DATA UNDER STUDY –

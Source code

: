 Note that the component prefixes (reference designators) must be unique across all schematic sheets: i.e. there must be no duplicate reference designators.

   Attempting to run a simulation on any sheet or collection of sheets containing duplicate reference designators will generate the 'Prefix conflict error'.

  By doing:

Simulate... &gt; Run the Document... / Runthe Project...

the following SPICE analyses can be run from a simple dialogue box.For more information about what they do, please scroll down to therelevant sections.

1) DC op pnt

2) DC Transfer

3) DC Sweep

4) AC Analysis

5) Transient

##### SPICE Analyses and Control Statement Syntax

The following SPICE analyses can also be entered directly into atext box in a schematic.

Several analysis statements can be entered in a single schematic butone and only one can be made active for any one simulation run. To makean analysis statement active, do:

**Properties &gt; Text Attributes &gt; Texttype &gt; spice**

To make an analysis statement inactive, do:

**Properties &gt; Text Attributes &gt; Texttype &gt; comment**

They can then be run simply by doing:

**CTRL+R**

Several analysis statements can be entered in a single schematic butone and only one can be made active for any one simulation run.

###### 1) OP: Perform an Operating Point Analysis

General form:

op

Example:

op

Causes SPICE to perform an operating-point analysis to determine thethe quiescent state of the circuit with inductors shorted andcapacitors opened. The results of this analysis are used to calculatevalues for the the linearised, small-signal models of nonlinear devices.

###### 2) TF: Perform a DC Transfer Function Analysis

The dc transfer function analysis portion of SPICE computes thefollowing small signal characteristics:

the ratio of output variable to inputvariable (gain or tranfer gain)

WHAT THIS TASK INVOLVES – Find the line with "Texttype &gt; comment**" in the data above. Restate it and all later lines word for word, ending with the last line.

WRITTEN REPLY –
**Properties &gt; Text Attributes &gt; Texttype &gt; comment**

They can then be run simply by doing:

**CTRL+R**

Several analysis statements can be entered in a single schematic butone and only one can be made active for any one simulation run.

###### 1) OP: Perform an Operating Point Analysis

General form:

op

Example:

op

Causes SPICE to perform an operating-point analysis to determine thethe quiescent state of the circuit with inductors shorted andcapacitors opened. The results of this analysis are used to calculatevalues for the the linearised, small-signal models of nonlinear devices.

###### 2) TF: Perform a DC Transfer Function Analysis

The dc transfer function analysis portion of SPICE computes thefollowing small signal characteristics:

the ratio of output variable to inputvariable (gain or tranfer gain)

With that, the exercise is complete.